Based on the results of our study, our first hypothesis that self-paced administration would improve performance needs to be rejected. There are several reasons why the opportunity to pause and replay the recording on the second listening might not have resulted in score gains. First of all, because students’ general performance in the test was relatively low, it is possible that the option to listen to the recording several times with the self-pacing option could not support participants’ use of meta-cognitive listening strategies such as planning, focussing attention, monitoring comprehension, elaborating and reorganizing the information gained, and evaluating their answers to the test questions (see Goh & Vandergrift, 2021). Although in previous studies no clear link between pausing frequency and listening abilities was established (e.g., Goodwin, 2017), it is possible that higher proficiency learners did not need to stop or rewind the recording, and lower proficiency learners were not supported in their comprehension processes by this option because they lacked the relevant linguistic knowledge.
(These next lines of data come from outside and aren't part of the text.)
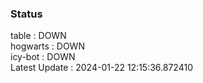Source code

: ### Status


table : DOWN  
hogwarts : DOWN  
icy-bot : DOWN  
Latest Update : 2024-01-22 12:15:36.872410
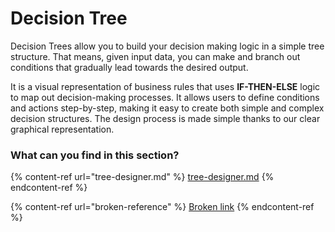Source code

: # Decision Tree

Decision Trees allow you to build your decision making logic in a simple tree structure. That means, given input data, you can make and branch out conditions that gradually lead towards the desired output.

It is a visual representation of business rules that uses **IF-THEN-ELSE** logic to map out decision-making processes. It allows users to define conditions and actions step-by-step, making it easy to create both simple and complex decision structures. The design process is made simple thanks to our clear graphical representation.

### What can you find in this section?

{% content-ref url="tree-designer.md" %}
[tree-designer.md](tree-designer.md)
{% endcontent-ref %}

{% content-ref url="broken-reference" %}
[Broken link](broken-reference)
{% endcontent-ref %}
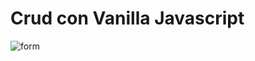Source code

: # Crud con Vanilla Javascript

![form](https://user-images.githubusercontent.com/70117105/107823628-db633f00-6d5e-11eb-8556-1a54bab69c97.png)
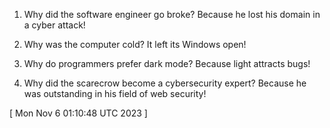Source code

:  
1. Why did the software engineer go broke? Because he lost his domain in a cyber attack!

2. Why was the computer cold? It left its Windows open!

3. Why do programmers prefer dark mode? Because light attracts bugs!

4. Why did the scarecrow become a cybersecurity expert? Because he was outstanding in his field of web security!
 
[ 
Mon Nov  6 01:10:48 UTC 2023
 ]
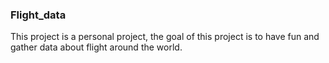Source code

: ### Flight_data

This project is a personal project, the goal of this project is to have fun and gather data about flight around the world.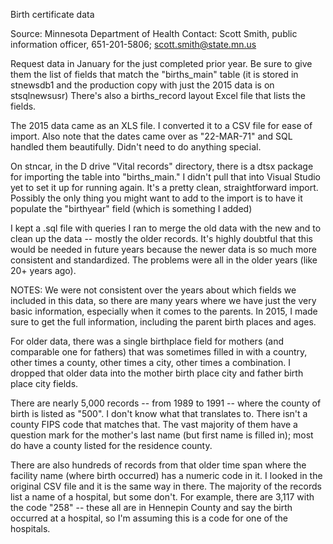 
Birth certificate data

Source: Minnesota Department of Health
Contact: Scott Smith, public information officer, 651-201-5806; scott.smith@state.mn.us

Request data in January for the just completed prior year. Be sure to give them the list of fields that match the "births_main" table (it is stored in stnewsdb1 and the production copy with just the 2015 data is on stsqlnewsusr)
There's also a births_record layout Excel file that lists the fields.

The 2015 data came as an XLS file. I converted it to a CSV file for ease of import. Also note that the dates came over as "22-MAR-71" and SQL handled them beautifully. Didn't need to do anything special.

On stncar, in the D drive "Vital records" directory, there is a dtsx package for importing the table into "births_main." I didn't pull that into Visual Studio yet to set it up for running again. It's a pretty clean, straightforward import. Possibly the only thing you might want to add to the import is to have it populate the "birthyear" field (which is something I added)

I kept a .sql file with queries I ran to merge the old data with the new and to clean up the data -- mostly the older records. It's highly doubtful that this would be needed in future years because the newer data is so much more consistent and standardized. The problems were all in the older years (like 20+ years ago). 


NOTES:
We were not consistent over the years about which fields we included in this data, so there are many years where we have just the very basic information, especially when it comes to the parents. In 2015, I made sure to get the full information, including the parent birth places and ages. 

For older data, there was a single birthplace field for mothers (and comparable one for fathers) that was sometimes filled in with a country, other times a county, other times a city, other times a combination. I dropped that older data into the mother birth place city and father birth place city fields. 

There are nearly 5,000 records -- from 1989 to 1991 -- where the county of birth is listed as "500". I don't know what that translates to. There isn't a county FIPS code that matches that. The vast majority of them have a question mark for the mother's last name (but first name is filled in); most do have a county listed for the residence county. 

There are also hundreds of records from that older time span where the facility name (where birth occurred) has a numeric code in it. I looked in the original CSV file and it is the same way in there. The majority of the records list a name of a hospital, but some don't. For example, there are 3,117 with the code "258" -- these all are in Hennepin County and say the birth occurred at a hospital, so I'm assuming this is a code for one of the hospitals.

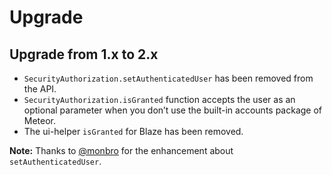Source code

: 

# Upgrade

## Upgrade from 1.x to 2.x

  * `SecurityAuthorization.setAuthenticatedUser` has been removed from the API.
  * `SecurityAuthorization.isGranted` function accepts the user as an optional parameter when you don’t use the built-in accounts package of Meteor.
  * The ui-helper `isGranted` for Blaze has been removed.

**Note:** Thanks to [@monbro](https://github.com/monbro) for the enhancement about `setAuthenticatedUser`.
The mean listening item score of .58 in the traditional format and .57 in the self-paced format might also suggest that our participants might not have reached the relevant proficiency threshold for the use of effective meta-cognitive listening strategies (see Wang & Treffers-Daller, 2017). Second, just as in McBride’s (2011) study, our participants might not have used the self-pacing options frequently and might not have utilized the opportunities provided by it for self-regulated listening. 2 As in classroom and exam contexts in Austria teacher- and administrator-controlled listening tasks and tests tend to be used, students might need explicit training in exploiting the benefits of navigational freedom to enhance their meta-cognitive strategy use (see Lawless & Brown, 1997; Roussel, 2011).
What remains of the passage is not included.